A = r cos (theta) i + r sin (theta) j

Compare with what we have:

s(t) = 2 cos wt i + 2 sin wt j

We see, r = 2, theta = wt = t (w=1)

Thus we can say that the particle is moving in a circle with radius = 2 units and theta = wt represents angular position with respect to x axis.

w is the angular frequency of circular motion of the particle = 1 radians per sec

So the particle completes 1 radian in 1 sec

or, it completes one full revolution in 2*pi = 2*3.14=6.28 seconds.

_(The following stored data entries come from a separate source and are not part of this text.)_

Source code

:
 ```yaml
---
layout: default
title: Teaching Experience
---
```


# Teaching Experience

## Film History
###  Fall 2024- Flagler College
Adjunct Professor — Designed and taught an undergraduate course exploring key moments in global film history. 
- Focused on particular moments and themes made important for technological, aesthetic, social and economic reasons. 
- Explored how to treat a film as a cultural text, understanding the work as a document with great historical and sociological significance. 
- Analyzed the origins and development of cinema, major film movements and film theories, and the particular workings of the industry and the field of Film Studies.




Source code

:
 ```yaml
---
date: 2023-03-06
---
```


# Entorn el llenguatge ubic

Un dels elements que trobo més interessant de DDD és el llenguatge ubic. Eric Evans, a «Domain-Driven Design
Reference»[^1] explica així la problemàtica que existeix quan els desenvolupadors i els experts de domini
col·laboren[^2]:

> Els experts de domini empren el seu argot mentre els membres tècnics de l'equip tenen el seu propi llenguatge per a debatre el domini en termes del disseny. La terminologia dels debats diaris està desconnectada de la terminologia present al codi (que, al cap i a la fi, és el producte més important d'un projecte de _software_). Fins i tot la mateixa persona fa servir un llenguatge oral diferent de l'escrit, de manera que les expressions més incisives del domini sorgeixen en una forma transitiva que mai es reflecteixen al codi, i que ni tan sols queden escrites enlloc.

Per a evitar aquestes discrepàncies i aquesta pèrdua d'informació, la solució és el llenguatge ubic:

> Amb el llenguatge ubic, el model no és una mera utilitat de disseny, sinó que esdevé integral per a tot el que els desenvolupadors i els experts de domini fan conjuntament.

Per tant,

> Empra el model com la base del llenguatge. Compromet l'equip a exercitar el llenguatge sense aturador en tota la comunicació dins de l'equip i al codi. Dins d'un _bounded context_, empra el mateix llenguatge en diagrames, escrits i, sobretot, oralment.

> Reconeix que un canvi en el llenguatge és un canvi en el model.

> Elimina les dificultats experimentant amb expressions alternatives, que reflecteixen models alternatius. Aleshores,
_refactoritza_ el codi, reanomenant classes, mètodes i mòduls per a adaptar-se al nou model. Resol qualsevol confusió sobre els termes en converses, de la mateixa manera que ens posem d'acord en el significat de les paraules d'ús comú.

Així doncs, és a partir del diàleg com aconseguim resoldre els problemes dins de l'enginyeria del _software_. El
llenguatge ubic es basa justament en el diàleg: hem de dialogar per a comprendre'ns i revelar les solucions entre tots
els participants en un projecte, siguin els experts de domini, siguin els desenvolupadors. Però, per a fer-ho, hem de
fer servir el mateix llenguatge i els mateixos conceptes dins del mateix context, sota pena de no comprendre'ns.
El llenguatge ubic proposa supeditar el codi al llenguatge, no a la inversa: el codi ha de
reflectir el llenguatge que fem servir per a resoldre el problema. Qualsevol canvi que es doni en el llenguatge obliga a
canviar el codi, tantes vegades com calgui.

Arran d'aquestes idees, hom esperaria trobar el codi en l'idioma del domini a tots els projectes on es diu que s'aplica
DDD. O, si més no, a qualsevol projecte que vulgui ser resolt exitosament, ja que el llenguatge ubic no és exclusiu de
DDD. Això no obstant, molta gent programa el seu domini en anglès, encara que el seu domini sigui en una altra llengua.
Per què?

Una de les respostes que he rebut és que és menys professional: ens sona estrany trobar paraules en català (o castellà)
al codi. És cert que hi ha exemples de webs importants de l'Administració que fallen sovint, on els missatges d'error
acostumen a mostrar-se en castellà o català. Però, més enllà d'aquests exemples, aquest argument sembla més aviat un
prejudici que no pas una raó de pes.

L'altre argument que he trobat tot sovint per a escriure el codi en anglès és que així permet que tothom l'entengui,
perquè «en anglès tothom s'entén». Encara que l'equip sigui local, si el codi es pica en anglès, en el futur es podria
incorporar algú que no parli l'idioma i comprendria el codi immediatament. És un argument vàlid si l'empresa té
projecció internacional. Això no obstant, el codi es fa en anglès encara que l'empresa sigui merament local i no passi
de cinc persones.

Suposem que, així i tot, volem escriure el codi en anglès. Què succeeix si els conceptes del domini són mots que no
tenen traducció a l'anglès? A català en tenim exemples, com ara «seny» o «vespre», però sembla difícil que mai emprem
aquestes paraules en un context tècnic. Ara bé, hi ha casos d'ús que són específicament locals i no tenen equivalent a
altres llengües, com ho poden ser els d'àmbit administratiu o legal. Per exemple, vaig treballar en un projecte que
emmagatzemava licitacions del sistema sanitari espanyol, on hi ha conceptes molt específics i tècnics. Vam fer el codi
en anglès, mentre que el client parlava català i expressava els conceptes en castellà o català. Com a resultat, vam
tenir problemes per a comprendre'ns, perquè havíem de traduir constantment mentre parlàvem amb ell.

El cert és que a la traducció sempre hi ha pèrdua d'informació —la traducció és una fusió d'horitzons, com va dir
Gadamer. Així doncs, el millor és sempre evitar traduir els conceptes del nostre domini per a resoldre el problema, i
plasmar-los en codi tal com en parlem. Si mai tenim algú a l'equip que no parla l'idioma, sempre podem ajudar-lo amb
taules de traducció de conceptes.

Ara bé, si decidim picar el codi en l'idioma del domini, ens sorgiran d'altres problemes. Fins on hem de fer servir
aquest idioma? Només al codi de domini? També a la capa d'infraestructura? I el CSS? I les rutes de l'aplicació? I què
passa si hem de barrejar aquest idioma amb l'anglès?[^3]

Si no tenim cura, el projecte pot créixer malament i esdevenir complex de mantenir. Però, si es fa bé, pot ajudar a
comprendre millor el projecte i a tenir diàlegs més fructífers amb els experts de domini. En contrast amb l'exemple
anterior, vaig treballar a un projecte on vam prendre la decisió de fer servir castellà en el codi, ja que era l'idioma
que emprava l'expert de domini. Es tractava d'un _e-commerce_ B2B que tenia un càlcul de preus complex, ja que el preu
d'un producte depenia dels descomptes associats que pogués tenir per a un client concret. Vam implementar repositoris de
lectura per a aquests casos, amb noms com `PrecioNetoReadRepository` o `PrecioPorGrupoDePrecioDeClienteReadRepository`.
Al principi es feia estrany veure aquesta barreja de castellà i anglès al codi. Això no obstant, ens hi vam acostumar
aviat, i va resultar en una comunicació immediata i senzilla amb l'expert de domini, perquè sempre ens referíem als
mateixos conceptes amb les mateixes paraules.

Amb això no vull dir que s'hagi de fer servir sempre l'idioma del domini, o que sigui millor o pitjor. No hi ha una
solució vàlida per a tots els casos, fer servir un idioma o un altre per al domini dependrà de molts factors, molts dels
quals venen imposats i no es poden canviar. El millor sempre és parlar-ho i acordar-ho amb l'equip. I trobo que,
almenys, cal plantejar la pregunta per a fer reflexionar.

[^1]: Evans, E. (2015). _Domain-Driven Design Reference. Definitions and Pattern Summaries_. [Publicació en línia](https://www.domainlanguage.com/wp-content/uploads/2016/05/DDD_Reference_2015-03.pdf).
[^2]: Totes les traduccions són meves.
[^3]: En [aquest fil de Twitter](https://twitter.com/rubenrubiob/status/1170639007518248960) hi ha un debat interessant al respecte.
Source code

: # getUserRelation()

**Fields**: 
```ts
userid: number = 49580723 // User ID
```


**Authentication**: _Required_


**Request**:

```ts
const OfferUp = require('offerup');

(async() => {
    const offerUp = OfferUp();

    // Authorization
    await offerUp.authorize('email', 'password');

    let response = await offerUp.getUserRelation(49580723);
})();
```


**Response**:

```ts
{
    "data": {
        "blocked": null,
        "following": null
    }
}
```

More specifically, at t = 0 sec, x = 2 cos 0 = 2 units on x axis, y = 2 sin 0 =0 units

thus particle is on x axis = 2 units

at t = pi/2 = 3.14/2 seconds, it is at:

x = 2 cos pi/2 = 0 units

y = 2 sin pi/2 = 2 units

or the particle is on y axis at y = 2 units and x =0

at t = pi = 3.14 seconds, x = -2, y = 0

at t = 2*pi = 6.28 it comes back to its starting point : x=2, y=0.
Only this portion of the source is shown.